By Terry Jones • Investor’s Business Daily
Cutting Rules: Baseball season is winding down and, as it does, so is another grueling annual event: The U.S. government’s fiscal year. But this year, with just two months to go, something remarkable is happening: Regulations are being slashed at a record rate.
A new report by the American Action Forum (AAF) says that not only is President Trump meeting his deregulation goals, he’s exceeding them — in some cases, by a large amount.
“Collectively, executive agencies subject to regulatory budget remain on pace to double the administration’s overall saving goal,” wrote the AAF’s Dan Bosch. “On an individual basis, 12 of 22 agencies have already met or surpassed their savings target.”
“The Department of Labor enjoys the largest total savings of covered agencies with $417.2 million,” Bosch wrote. “The Department of Health and Human Services comes in second in savings … at $285.6 million. The Department of Transportation ranks third in annualized savings, followed by the Department of Justice.”
All told, the government aimed for savings of about $686.6 million from deregulation so far this year. Right now, the government has saved some $1.308 billion from 47 separate deregulation actions.
This might not sound like much, given the government’s immense size. But it is. Because the economic impact is much larger than the mere dollar amount in regulations cut. And it’s also important because President Trump has set a regulatory budget that limits the number of rules and their costs.
As the Competitive Enterprise Institute noted earlier this year in its “Ten Thousand Commandments” annual report, federal regulations cost a lot more than their stated dollar amount. As of last year, regulation and federal intervention in the economy cost Americans an estimated $1.9 trillion. And that’s one of the lowball estimates out there.

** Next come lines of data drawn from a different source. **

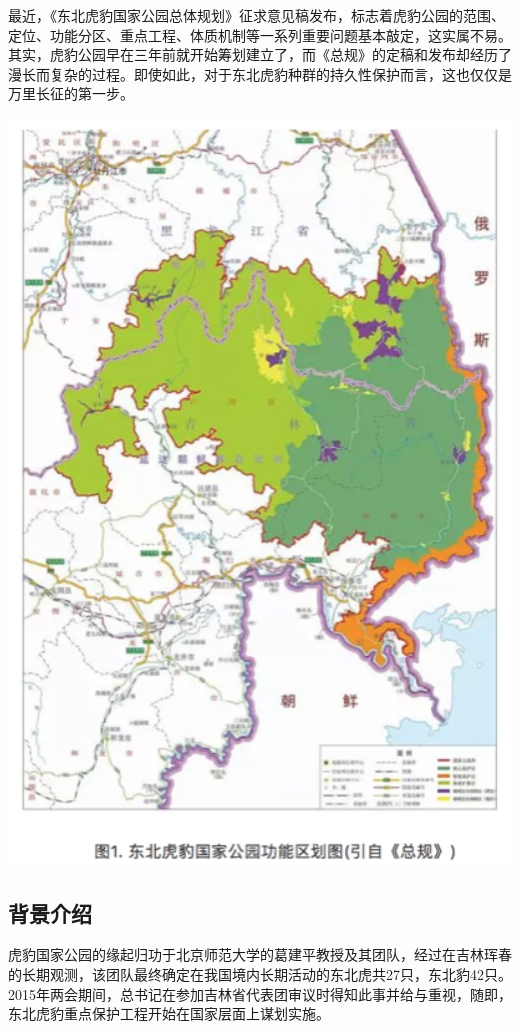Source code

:\documentclass[]{book}
\begin{document}
最近，《东北虎豹国家公园总体规划》征求意见稿发布，标志着虎豹公园的范围、定位、功能分区、重点工程、体质机制等一系列重要问题基本敲定，这实属不易。其实，虎豹公园早在三年前就开始筹划建立了，而《总规》的定稿和发布却经历了漫长而复杂的过程。即使如此，对于东北虎豹种群的持久性保护而言，这也仅仅是万里长征的第一步。

\includegraphics[width=5.62in]{images/tiger1}

\subsection{背景介绍}

虎豹国家公园的缘起归功于北京师范大学的葛建平教授及其团队，经过在吉林珲春的长期观测，该团队最终确定在我国境内长期活动的东北虎共27只，东北豹42只。2015年两会期间，总书记在参加吉林省代表团审议时得知此事并给与重视，随即，东北虎豹重点保护工程开始在国家层面上谋划实施。
\end{document}
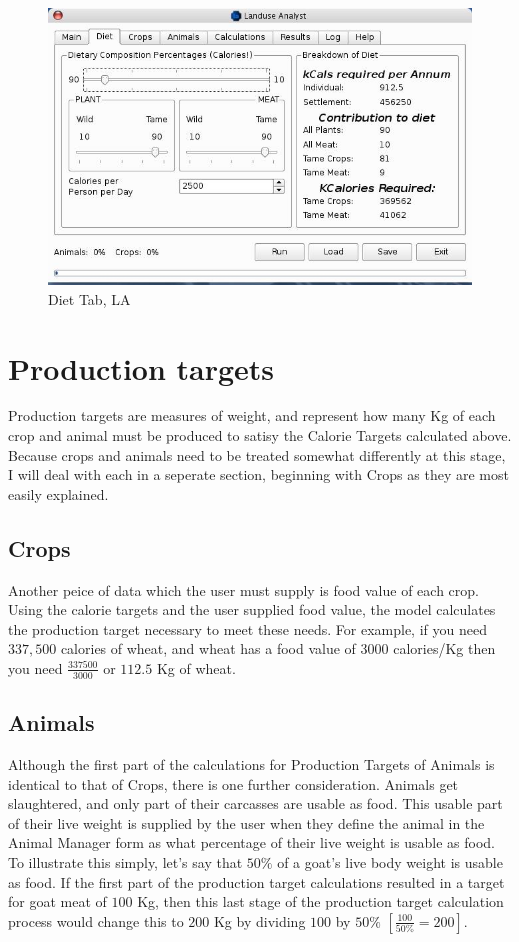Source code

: \begin{figure}[htbp]
  \label{fig:LADiet}%
    \includegraphics[scale=.4]{./images/LanduseAnalystDiet545.jpg}
  \caption{ Diet Tab, LA}
\end{figure}

\section{Production targets}
  Production targets are measures of weight, and represent how many Kg of each crop and animal must be produced to satisy the Calorie Targets calculated above.  Because crops and animals need to be treated somewhat differently at this stage, I will deal with each in a seperate section, beginning with Crops as they are most easily explained.

  \subsection{Crops}
  Another peice of data which the user must supply is food value of each crop.  Using the calorie targets and the user supplied food value, the model calculates the production target necessary to meet these needs.  For example, if you need $337,500$ calories of wheat, and wheat has a food value of $3000$ calories/Kg then you need $\frac{337500}{3000}$ or $112.5$ Kg of wheat.

  \subsection{Animals}
  Although the first part of the calculations for Production Targets of Animals is identical to that of Crops, there is one further consideration.  Animals get slaughtered, and only part of their carcasses are usable as food.  This usable part of their live weight is supplied by the user when they define the animal in the Animal Manager form as what percentage of their live weight is usable as food.  To illustrate this simply, let's say that $50\%$ of a goat's live body weight is usable as food.  If the first part of the production target calculations resulted in a target for goat meat of $100$ Kg, then this last stage of the production target calculation process would change this to $200$ Kg by dividing $100$ by $50\%$   $\left[ \frac{100}{50\%}=200\right]$.

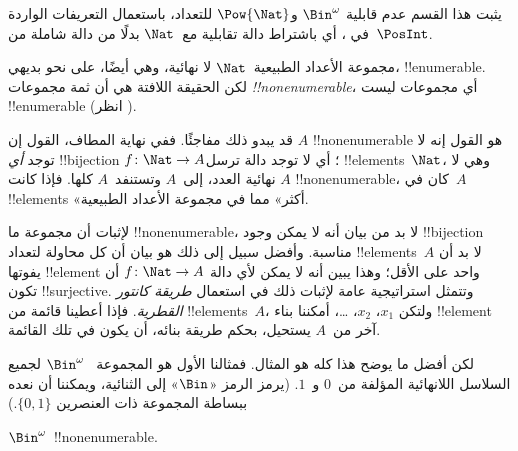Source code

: \documentclass[../../../include/open-logic-section]{subfiles}
\begin{document}


\begin{editorial}
  يثبت هذا القسم عدم قابلية $\Bin^\omega$ و$\Pow{\Nat}$ للتعداد،
  باستعمال التعريفات الواردة في ، أي باشتراط
  دالة تقابلية مع~$\Nat$ بدلًا من دالة شاملة من~$\PosInt$.
\end{editorial}

\begin{explain}
مجموعة الأعداد الطبيعية~$\Nat$ لا نهائية، وهي أيضًا، على نحو بديهي،
!!{enumerable}. لكن الحقيقة اللافتة هي أن ثمة مجموعات
\emph{!!{nonenumerable}}، أي مجموعات ليست !!{enumerable}
(انظر ).

قد يبدو ذلك مفاجئًا. ففي نهاية المطاف، القول إن $A$
!!{nonenumerable} هو القول إنه لا توجد \emph{أي} !!{bijection} $f
\colon \Nat \to A$؛ أي لا توجد دالة ترسل !!{element}s~$\Nat$،
وهي لا نهائية العدد، إلى~$A$ وتستنفد~$A$ كلها. فإذا كانت $A$
!!{nonenumerable}، كان في~$A$ !!{element}s «أكثر» مما في مجموعة
الأعداد الطبيعية.

لإثبات أن مجموعة ما !!{nonenumerable}، لا بد من بيان أنه لا يمكن
وجود !!{bijection} مناسبة. وأفضل سبيل إلى ذلك هو بيان أن كل محاولة
لتعداد !!{element}s~$A$ لا بد أن يفوتها !!{element} واحد على الأقل؛
وهذا يبين أنه لا يمكن لأي دالة $f\colon \Nat \to A$ أن تكون
!!{surjective}. وتتمثل استراتيجية عامة لإثبات ذلك في استعمال
\emph{طريقة كانتور القطرية}. فإذا أعطينا قائمة من !!{element}s~$A$،
ولتكن $x_1$، $x_2$، \dots، أمكننا بناء !!{element} آخر من~$A$ يستحيل،
بحكم طريقة بنائه، أن يكون في تلك القائمة.

لكن أفضل ما يوضح هذا كله هو المثال. فمثالنا الأول هو المجموعة
~$\Bin^\omega$ لجميع السلاسل اللانهائية المؤلفة من~$0$ و~$1$.
(يرمز الرمز «$\Bin$» إلى الثنائية، ويمكننا أن نعده ببساطة المجموعة
ذات العنصرين
$\{0,1\}$.)
\end{explain}

\begin{thm}
$\Bin^\omega$~!!{nonenumerable}.
\end{thm}
\end{document}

How much is that? It’s the equivalent of a $15,000-per-household tax levied each year in perpetuity. That’s more than the average family spends on food, clothing or transportation. Only housing takes more of the family budget.
If regulation were a nation, and let’s be thankful it’s not, it would be the eighth-largest economy in the world. Regulation even exceeds the IRS’ total take in corporate and individual income tax. That’s how big it is.
Last year, Trump began cutting rules in earnest as soon as he entered office. He slashed the total number of pages in the Federal Register, the government’s regulatory bible, from 95,894 in 2016 to 61,308 pages in 2017. That’s a decline of 36% and the lowest since 1993. This year it will go even lower.
This is a big deal for businesses, which find themselves increasingly burdened by mandates, orders, rules and commands issued by Washington bureaucrats who know nothing about their companies.
The burden on small businesses is especially acute. A National Small Business Association survey found that small business owners spend more than 80 hours a year just dealing with regulations. In the first year alone, a small business will spend on average roughly $83,000 to comply with government rules. That can be the margin between staying open or going bankrupt.
“The impact of regulatory burden cannot be overstated,” the NSBA noted. “More than one-third have held off on business investment due to uncertainty on a pending regulation, and more than half have held off on hiring a new employee due to regulatory burdens.”
The record regulatory siege under President Obama goes a long way toward explaining his poor economic performance. With growth averaging below 2%, his was the worst administration for growth in postwar history.
The Trump economy, by contrast, is today growing at just a nick below 3% a year. Median annual household income stands at $62,175 currently, the highest level since 2000. Unemployment in June matched its lowest level in half a century. In short, the economy is operating on an entirely different level than during the Obama years.
It’s made a huge difference in Americans’ confidence, as shown in recent strong gains in our own IBD/TIPP Economic Optimism Index, which rose to 58.0 in August, its highest level since January of 2004. The economy is again growing robustly and creating jobs, thanks in large part to Trump’s deregulation, which acts like a giant tax cut — one you didn’t even know you got.